Below are the records; count how many of their lines contain the word "currently" and give that number only.

[Source texts of formatted documents]
--*--

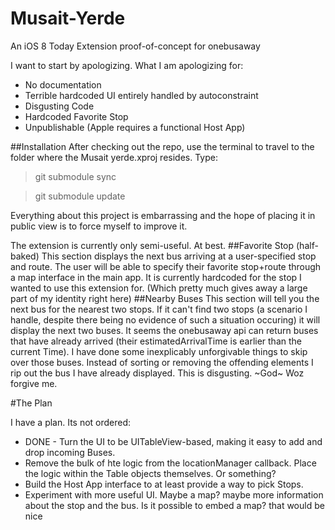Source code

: Musait-Yerde
============

An iOS 8 Today Extension proof-of-concept for onebusaway

I want to start by apologizing.
What I am apologizing for:
* No documentation
* Terrible hardcoded UI entirely handled by autoconstraint
* Disgusting Code
* Hardcoded Favorite Stop
* Unpublishable (Apple requires a functional Host App)

##Installation
After checking out the repo, use the terminal to travel to the folder where the Musait yerde.xproj resides. Type:
>git submodule sync

>git submodule update

Everything about this project is embarrassing and the hope of placing it in public view is to force myself to improve it.

The extension is currently only semi-useful. At best.
##Favorite Stop (half-baked)
This section displays the next bus arriving at a user-specified stop and route. The user will be able to specify their favorite stop+route through a map interface in the main app. It is currently hardcoded for the stop I wanted to use this extension for. (Which pretty much gives away a large part of my identity right here) 
##Nearby Buses
This section will tell you the next bus for the nearest two stops. If it can't find two stops (a scenario I handle, despite there being no evidence of such a situation occuring) it will display the next two buses. It seems the onebusaway api can return buses that have already arrived (their estimatedArrivalTime is earlier than the current Time). I have done some inexplicably unforgivable things to skip over those buses. Instead of sorting or removing the offending elements I rip out the bus I have already displayed. This is disgusting. ~God~ Woz forgive me.

#The Plan

I have a plan. Its not ordered:

* DONE - Turn the UI to be UITableView-based, making it easy to add and drop incoming Buses.
* Remove the bulk of hte logic from the locationManager callback. Place the logic within the Table objects themselves. Or something?
* Build the Host App interface to at least provide a way to pick Stops.
* Experiment with more useful UI. Maybe a map? maybe more information about the stop and the bus. Is it possible to embed a map? that would be nice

--*--

### Response to this exercise
2